Par routine statistique, les milieux populaires sont aujourd’hui résumés à la somme de deux catégories socio-professionnelles, les employés et les ouvriers. La réalité sociale n’est pas aussi simple. Par-delà les profondes recompositions qu’ils ont connues depuis la première révolution industrielle, les milieux populaires peuvent être identifiés par la conjonction de trois éléments fondamentaux : un statut social modeste, des ressources économiques limitées et un faible capital culturel.
Comme toutes les autres démocraties occidentales, la France a connu au cours des cinq dernières décennies un ensemble de transformations socio-économiques qui ont bouleversé sa structure sociale.

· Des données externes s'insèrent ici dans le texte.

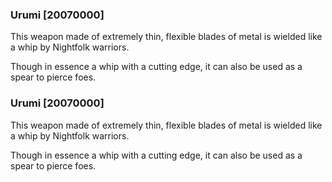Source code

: ### Urumi [20070000]

This weapon made of extremely thin, flexible blades of metal is wielded like a whip by Nightfolk warriors.

Though in essence a whip with a cutting edge, it can also be used as a spear to pierce foes.### Urumi [20070000]

This weapon made of extremely thin, flexible blades of metal is wielded like a whip by Nightfolk warriors.

Though in essence a whip with a cutting edge, it can also be used as a spear to pierce foes.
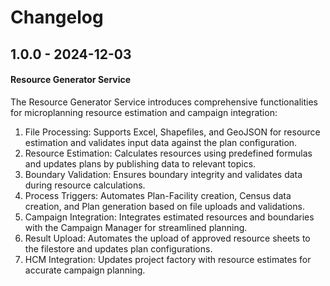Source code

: # Changelog

## 1.0.0 - 2024-12-03
#### Resource Generator Service
The Resource Generator Service introduces comprehensive functionalities for microplanning resource estimation and campaign integration:

1. File Processing: Supports Excel, Shapefiles, and GeoJSON for resource estimation and validates input data against the plan configuration.
2. Resource Estimation: Calculates resources using predefined formulas and updates plans by publishing data to relevant topics.
3. Boundary Validation: Ensures boundary integrity and validates data during resource calculations.
4. Process Triggers: Automates Plan-Facility creation, Census data creation, and Plan generation based on file uploads and validations.
5. Campaign Integration: Integrates estimated resources and boundaries with the Campaign Manager for streamlined planning.
6. Result Upload: Automates the upload of approved resource sheets to the filestore and updates plan configurations.
7. HCM Integration: Updates project factory with resource estimates for accurate campaign planning.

Le premier temps de cette dynamique de changement est celui des Trente Glorieuses. Sur fond de forte croissance économique et d’élévation continue du niveau d’instruction, la France connaît un effondrement spectaculaire de la part des agriculteurs et les prémices de la montée en puissance des classes moyennes salariées, qu’il s’agisse des cadres supérieurs ou des professions intermédiaires (tableau I)…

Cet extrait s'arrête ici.